Theory Hack #1: Model the neural net as an arbitrary function (so you optimize over the space of all functions f, rather than parameters theta for a particular neural net architecture). This is very clean compared to working with parameters and specific architectures.
The neural-net-as-function metaphor retains the main advantage of the linear model: many interesting problems are convex! For example, cross-entropy loss for a classifier is convex in function space.
This is also not too inaccurate of an assumption, especially compared to the linear model assumption. The universal approximator theorem says that neural nets can approximate arbitrary functions arbitrarily well.
Theory Hack #2: If you're having trouble thinking about optimizing in the space of all functions, imagine that a function is just a vector with very many entries. Instead of a function evaluation f(x) with x in R^n, imagine a vector lookup f_x where x is an integer index.
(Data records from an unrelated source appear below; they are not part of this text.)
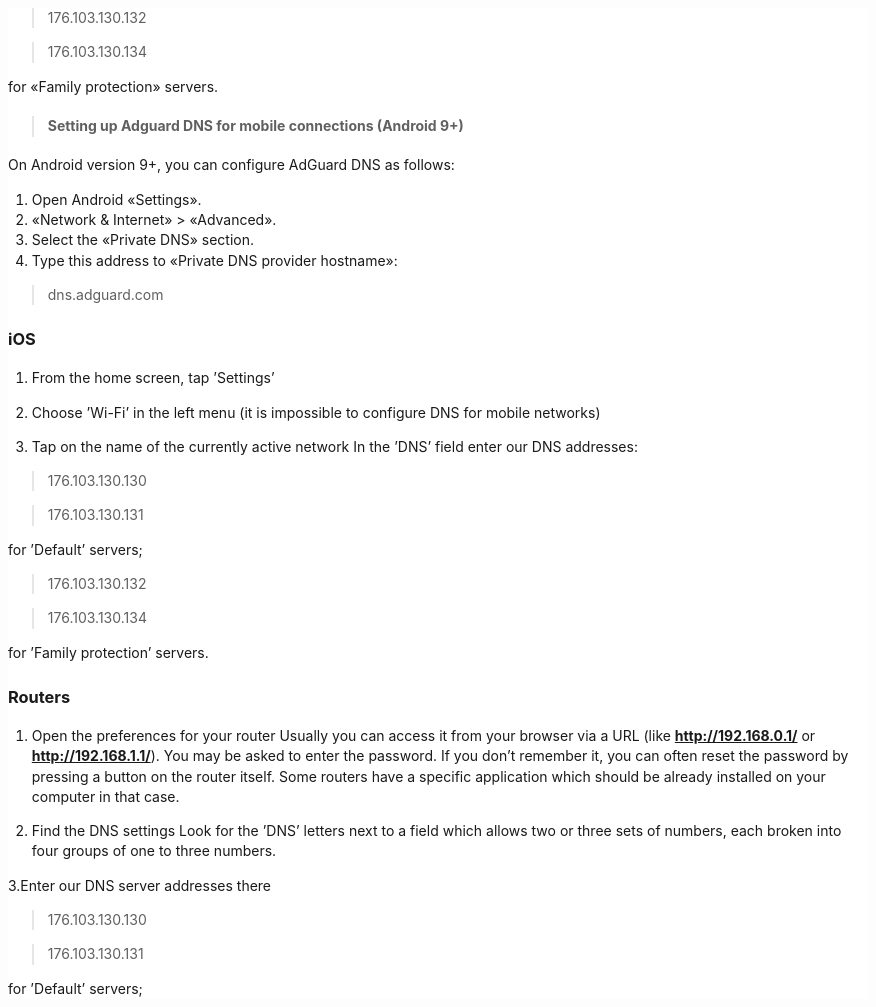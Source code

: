 >176.103.130.132 

>176.103.130.134 

for «Family protection» servers.

>#### Setting up Adguard DNS for mobile connections (Android 9+)

On Android version 9+, you can configure AdGuard DNS as follows:

1. Open Android «Settings».
2. «Network & Internet» > «Advanced».
3. Select the «Private DNS» section.
4. Type this address to «Private DNS provider hostname»:
> dns.adguard.com

<a id="iOS"></a>

### iOS

1. From the home screen, tap ’Settings’

2. Choose ’Wi-Fi’ in the left menu (it is impossible to configure DNS for mobile networks)

4. Tap on the name of the currently active network
In the ’DNS’ field enter our DNS addresses: 
 
>176.103.130.130 

>176.103.130.131 

for ’Default’ servers; 

>176.103.130.132 

>176.103.130.134 

for ’Family protection’ servers.

<a id="router"></a>

###  Routers

1. Open the preferences for your router 
Usually you can access it from your browser via a URL (like **http://192.168.0.1/** or **http://192.168.1.1/**). You may be asked to enter the password. If you don’t remember it, you can often reset the password by pressing a button on the router itself. Some routers have a specific application which should be already installed on your computer in that case.

2. Find the DNS settings 
Look for the ’DNS’ letters next to a field which allows two or three sets of numbers, each broken into four groups of one to three numbers.

3.Enter our DNS server addresses there 
 
>176.103.130.130 

>176.103.130.131 

for ’Default’ servers; 
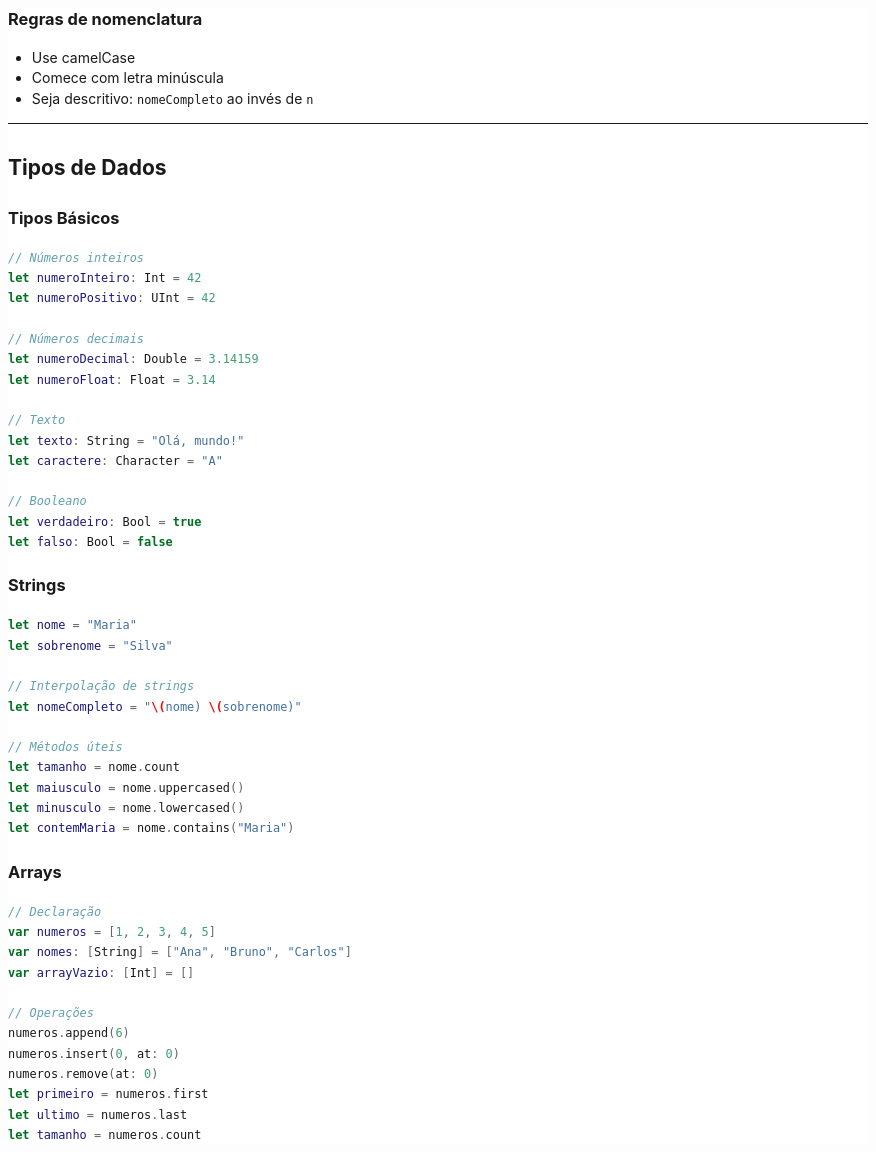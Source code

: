### Regras de nomenclatura
- Use camelCase
- Comece com letra minúscula
- Seja descritivo: `nomeCompleto` ao invés de `n`

---

## Tipos de Dados

### Tipos Básicos
```swift
// Números inteiros
let numeroInteiro: Int = 42
let numeroPositivo: UInt = 42

// Números decimais
let numeroDecimal: Double = 3.14159
let numeroFloat: Float = 3.14

// Texto
let texto: String = "Olá, mundo!"
let caractere: Character = "A"

// Booleano
let verdadeiro: Bool = true
let falso: Bool = false
```

### Strings
```swift
let nome = "Maria"
let sobrenome = "Silva"

// Interpolação de strings
let nomeCompleto = "\(nome) \(sobrenome)"

// Métodos úteis
let tamanho = nome.count
let maiusculo = nome.uppercased()
let minusculo = nome.lowercased()
let contemMaria = nome.contains("Maria")
```

### Arrays
```swift
// Declaração
var numeros = [1, 2, 3, 4, 5]
var nomes: [String] = ["Ana", "Bruno", "Carlos"]
var arrayVazio: [Int] = []

// Operações
numeros.append(6)
numeros.insert(0, at: 0)
numeros.remove(at: 0)
let primeiro = numeros.first
let ultimo = numeros.last
let tamanho = numeros.count
```
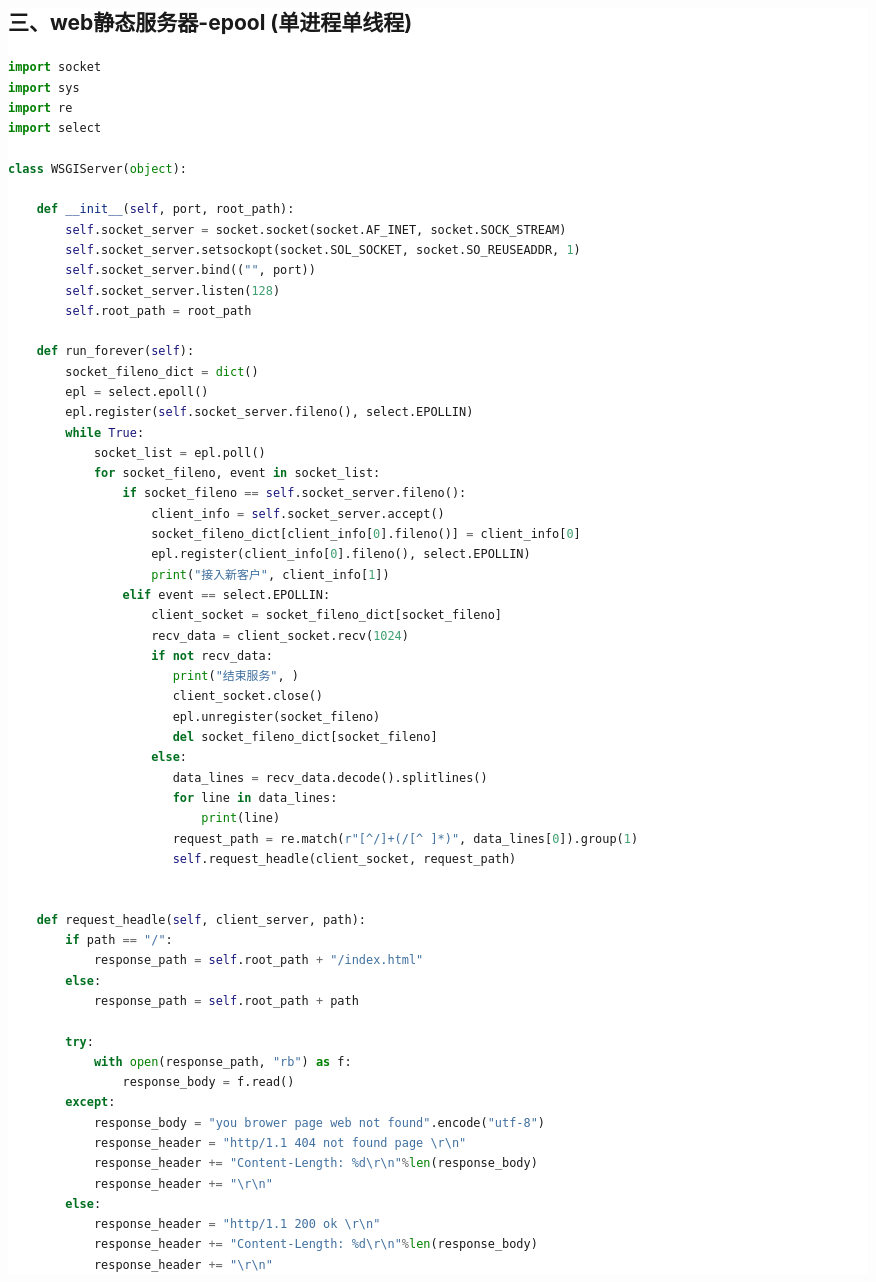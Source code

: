 ## 三、web静态服务器-epool (单进程单线程)

```python
import socket
import sys
import re
import select

class WSGIServer(object):

    def __init__(self, port, root_path):
        self.socket_server = socket.socket(socket.AF_INET, socket.SOCK_STREAM)
        self.socket_server.setsockopt(socket.SOL_SOCKET, socket.SO_REUSEADDR, 1)
        self.socket_server.bind(("", port))
        self.socket_server.listen(128)
        self.root_path = root_path

    def run_forever(self):
        socket_fileno_dict = dict()
        epl = select.epoll()
        epl.register(self.socket_server.fileno(), select.EPOLLIN)
        while True:
            socket_list = epl.poll()
            for socket_fileno, event in socket_list:
                if socket_fileno == self.socket_server.fileno():
                    client_info = self.socket_server.accept()
                    socket_fileno_dict[client_info[0].fileno()] = client_info[0]
                    epl.register(client_info[0].fileno(), select.EPOLLIN)
                    print("接入新客户", client_info[1])
                elif event == select.EPOLLIN:
                    client_socket = socket_fileno_dict[socket_fileno]
                    recv_data = client_socket.recv(1024)
                    if not recv_data:
                       print("结束服务", )
                       client_socket.close()
                       epl.unregister(socket_fileno)
                       del socket_fileno_dict[socket_fileno]
                    else:
                       data_lines = recv_data.decode().splitlines()
                       for line in data_lines:
                           print(line)
                       request_path = re.match(r"[^/]+(/[^ ]*)", data_lines[0]).group(1)
                       self.request_headle(client_socket, request_path)


    def request_headle(self, client_server, path):
        if path == "/":
            response_path = self.root_path + "/index.html"
        else:
            response_path = self.root_path + path

        try:
            with open(response_path, "rb") as f:
                response_body = f.read()
        except:
            response_body = "you brower page web not found".encode("utf-8")
            response_header = "http/1.1 404 not found page \r\n"
            response_header += "Content-Length: %d\r\n"%len(response_body)
            response_header += "\r\n"
        else:
            response_header = "http/1.1 200 ok \r\n"
            response_header += "Content-Length: %d\r\n"%len(response_body)
            response_header += "\r\n"
```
With Theory Hack #2, now optimizing over functions is just a regular calculus problem. Hack #2 is intuitive but not 100% accurate. For a more formal version and some information on restrictions about when you can use it, see deeplearningbook.org/contents/infer… sec 19.4.2
My co-authors and I used both theory hack #1 and #2 to derive eq 2 of the GAN paper: papers.nips.cc/paper/5423-gen…
Bonus: A great source of related theory hacks is Sec 3.2 of web.stanford.edu/~boyd/cvxbook/… . You can use these properties to prove that functions of functions are convex by construction using composition rules. No need to prove that second functional derivatives are positive, etc.